### TASK PROMPT
Whenever a line below includes the string "zwraca", show it.

### Extracted data entries

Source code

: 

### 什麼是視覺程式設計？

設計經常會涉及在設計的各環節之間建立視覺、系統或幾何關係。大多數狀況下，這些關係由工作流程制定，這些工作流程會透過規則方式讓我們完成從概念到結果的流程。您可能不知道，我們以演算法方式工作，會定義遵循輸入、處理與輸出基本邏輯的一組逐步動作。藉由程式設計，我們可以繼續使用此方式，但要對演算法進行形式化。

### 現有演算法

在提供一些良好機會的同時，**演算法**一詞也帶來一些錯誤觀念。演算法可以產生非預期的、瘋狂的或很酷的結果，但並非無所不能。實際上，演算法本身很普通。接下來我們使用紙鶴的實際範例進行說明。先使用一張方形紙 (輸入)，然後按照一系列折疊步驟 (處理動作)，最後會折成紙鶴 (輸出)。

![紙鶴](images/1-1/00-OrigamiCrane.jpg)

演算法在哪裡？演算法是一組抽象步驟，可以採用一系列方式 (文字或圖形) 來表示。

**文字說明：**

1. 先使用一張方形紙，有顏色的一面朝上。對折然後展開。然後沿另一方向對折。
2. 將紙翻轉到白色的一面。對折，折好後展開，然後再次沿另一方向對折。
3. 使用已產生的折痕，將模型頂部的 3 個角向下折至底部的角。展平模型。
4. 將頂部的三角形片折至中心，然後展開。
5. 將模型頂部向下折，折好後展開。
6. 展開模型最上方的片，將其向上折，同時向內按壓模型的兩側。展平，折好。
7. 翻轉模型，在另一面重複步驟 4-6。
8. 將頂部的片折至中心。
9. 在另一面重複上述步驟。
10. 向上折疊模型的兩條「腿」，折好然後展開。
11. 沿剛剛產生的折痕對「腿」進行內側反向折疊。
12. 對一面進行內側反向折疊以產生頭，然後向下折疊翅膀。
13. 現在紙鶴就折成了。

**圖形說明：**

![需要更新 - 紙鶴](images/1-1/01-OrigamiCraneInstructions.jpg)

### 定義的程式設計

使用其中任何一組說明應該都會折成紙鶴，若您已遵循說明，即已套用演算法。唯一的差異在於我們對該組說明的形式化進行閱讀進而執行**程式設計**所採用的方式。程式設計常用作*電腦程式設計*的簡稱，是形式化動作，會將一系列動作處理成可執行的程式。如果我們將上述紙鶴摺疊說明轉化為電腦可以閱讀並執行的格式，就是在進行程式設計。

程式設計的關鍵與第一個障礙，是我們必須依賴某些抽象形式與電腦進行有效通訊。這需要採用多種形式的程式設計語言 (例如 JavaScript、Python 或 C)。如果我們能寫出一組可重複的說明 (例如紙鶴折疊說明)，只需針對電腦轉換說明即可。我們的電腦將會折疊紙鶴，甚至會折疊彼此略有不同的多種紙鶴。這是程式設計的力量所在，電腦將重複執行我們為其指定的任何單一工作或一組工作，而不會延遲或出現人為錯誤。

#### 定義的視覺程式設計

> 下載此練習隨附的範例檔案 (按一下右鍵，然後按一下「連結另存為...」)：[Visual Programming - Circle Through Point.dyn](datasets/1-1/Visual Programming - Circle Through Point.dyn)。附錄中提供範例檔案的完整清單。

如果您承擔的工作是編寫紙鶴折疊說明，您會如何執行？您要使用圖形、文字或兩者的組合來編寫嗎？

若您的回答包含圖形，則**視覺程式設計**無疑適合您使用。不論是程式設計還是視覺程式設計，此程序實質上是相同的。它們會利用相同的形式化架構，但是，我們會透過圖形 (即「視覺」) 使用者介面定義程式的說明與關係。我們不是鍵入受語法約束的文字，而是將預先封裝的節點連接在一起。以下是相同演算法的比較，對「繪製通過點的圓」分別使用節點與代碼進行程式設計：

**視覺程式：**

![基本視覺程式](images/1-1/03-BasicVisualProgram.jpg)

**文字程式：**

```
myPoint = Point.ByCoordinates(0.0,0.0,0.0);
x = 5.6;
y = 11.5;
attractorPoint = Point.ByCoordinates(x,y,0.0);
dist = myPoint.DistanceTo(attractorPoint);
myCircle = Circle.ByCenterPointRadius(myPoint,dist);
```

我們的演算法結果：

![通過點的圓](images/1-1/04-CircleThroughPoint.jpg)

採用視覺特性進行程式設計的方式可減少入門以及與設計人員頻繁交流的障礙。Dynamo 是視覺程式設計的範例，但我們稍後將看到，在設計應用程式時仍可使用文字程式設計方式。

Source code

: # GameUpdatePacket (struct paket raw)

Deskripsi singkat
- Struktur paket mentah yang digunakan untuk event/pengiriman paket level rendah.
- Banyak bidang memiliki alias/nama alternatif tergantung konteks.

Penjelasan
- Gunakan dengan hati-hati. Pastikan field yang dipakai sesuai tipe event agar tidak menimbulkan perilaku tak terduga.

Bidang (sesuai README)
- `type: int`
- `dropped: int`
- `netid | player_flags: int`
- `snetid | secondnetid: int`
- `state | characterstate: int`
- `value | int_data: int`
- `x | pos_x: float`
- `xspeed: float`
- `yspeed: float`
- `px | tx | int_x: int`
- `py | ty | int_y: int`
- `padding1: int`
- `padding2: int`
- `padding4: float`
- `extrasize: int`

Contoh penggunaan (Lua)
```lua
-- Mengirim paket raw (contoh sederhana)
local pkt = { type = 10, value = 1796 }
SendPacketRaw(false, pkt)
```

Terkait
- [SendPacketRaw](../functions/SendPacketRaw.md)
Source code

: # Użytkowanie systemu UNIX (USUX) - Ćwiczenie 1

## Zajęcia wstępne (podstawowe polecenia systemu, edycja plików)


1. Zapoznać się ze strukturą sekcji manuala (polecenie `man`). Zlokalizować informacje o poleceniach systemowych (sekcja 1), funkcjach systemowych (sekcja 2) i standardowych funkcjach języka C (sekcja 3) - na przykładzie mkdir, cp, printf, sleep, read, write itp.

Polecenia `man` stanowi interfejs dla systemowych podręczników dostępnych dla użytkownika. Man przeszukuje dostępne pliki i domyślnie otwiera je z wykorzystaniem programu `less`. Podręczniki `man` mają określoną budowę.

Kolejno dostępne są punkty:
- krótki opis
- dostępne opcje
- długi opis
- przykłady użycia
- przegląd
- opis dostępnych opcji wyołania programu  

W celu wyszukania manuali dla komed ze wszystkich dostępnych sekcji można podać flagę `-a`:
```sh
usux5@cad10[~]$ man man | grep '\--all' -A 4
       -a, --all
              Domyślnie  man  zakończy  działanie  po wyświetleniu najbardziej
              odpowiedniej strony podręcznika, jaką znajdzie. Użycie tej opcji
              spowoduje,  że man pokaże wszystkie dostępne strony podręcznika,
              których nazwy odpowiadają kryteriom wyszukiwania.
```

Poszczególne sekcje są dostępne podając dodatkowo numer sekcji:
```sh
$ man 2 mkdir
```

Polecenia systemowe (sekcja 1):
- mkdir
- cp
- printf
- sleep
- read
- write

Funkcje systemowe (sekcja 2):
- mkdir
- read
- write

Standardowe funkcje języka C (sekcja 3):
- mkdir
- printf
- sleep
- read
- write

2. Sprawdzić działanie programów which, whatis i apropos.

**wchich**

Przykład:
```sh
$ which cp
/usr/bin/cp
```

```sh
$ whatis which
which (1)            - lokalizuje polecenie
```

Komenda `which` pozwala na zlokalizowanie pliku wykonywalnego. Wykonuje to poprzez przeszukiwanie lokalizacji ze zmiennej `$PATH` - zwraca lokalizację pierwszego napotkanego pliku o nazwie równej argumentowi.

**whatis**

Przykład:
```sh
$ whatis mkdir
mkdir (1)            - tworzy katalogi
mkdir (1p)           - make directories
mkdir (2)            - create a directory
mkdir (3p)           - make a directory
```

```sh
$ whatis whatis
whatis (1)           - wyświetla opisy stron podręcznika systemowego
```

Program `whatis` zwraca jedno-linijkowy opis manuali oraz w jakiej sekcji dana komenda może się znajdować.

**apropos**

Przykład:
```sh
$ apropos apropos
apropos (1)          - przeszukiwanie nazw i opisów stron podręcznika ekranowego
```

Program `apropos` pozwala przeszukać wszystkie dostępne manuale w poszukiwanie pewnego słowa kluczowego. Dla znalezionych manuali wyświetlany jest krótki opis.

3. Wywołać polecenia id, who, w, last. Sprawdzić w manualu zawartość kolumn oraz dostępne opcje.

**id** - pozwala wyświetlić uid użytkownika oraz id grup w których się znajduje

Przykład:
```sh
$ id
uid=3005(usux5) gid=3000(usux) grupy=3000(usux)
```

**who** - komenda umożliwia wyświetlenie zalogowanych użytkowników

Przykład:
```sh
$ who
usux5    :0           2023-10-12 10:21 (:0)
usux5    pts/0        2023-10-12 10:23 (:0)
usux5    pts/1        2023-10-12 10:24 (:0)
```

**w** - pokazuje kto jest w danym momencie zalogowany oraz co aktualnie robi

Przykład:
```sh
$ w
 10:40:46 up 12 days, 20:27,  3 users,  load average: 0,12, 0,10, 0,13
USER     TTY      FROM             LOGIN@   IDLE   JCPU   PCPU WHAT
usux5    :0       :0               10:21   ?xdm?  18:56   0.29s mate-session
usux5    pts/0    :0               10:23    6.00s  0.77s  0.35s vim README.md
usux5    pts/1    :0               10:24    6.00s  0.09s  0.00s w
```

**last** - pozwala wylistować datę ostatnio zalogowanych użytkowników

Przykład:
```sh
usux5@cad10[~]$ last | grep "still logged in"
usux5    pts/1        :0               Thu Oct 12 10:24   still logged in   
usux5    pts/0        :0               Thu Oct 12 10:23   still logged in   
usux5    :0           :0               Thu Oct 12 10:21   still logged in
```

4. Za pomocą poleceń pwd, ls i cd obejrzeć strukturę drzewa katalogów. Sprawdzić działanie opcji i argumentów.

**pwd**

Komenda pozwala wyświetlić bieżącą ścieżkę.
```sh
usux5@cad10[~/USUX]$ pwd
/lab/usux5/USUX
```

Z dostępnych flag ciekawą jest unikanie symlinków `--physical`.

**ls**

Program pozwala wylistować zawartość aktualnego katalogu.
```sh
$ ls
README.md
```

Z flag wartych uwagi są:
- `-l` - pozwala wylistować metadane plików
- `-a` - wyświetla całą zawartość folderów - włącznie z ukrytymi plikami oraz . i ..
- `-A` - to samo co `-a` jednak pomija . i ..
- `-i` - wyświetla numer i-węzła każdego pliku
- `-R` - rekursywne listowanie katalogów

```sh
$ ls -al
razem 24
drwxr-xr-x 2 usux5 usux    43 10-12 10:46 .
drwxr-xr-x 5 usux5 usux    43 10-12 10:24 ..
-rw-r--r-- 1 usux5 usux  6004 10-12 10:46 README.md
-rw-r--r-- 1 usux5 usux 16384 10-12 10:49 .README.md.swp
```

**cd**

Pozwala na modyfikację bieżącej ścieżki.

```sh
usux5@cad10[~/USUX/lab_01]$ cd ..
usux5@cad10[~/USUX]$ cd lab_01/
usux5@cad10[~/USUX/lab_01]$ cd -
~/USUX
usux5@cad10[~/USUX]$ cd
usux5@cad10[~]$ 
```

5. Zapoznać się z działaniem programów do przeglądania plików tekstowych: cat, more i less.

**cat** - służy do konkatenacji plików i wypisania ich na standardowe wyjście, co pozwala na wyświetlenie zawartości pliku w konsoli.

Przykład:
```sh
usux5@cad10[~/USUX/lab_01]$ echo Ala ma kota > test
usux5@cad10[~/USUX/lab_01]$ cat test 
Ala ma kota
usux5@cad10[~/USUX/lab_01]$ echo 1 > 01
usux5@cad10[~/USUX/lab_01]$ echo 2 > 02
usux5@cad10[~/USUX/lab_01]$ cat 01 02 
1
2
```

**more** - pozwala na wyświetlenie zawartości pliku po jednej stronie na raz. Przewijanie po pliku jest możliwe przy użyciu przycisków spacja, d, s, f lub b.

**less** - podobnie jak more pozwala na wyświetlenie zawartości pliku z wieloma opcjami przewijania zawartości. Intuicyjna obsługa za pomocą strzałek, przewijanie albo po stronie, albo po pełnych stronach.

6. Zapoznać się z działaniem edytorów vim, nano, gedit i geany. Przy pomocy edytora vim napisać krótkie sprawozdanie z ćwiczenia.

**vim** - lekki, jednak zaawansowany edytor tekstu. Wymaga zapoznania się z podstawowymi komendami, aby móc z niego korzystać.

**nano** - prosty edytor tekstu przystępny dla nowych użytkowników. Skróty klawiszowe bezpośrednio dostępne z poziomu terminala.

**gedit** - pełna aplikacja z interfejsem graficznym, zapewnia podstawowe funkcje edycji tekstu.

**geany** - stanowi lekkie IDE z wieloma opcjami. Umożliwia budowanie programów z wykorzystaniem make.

### SOLUTION
Komenda `which` pozwala na zlokalizowanie pliku wykonywalnego. Wykonuje to poprzez przeszukiwanie lokalizacji ze zmiennej `$PATH` - zwraca lokalizację pierwszego napotkanego pliku o nazwie równej argumentowi.
Program `whatis` zwraca jedno-linijkowy opis manuali oraz w jakiej sekcji dana komenda może się znajdować.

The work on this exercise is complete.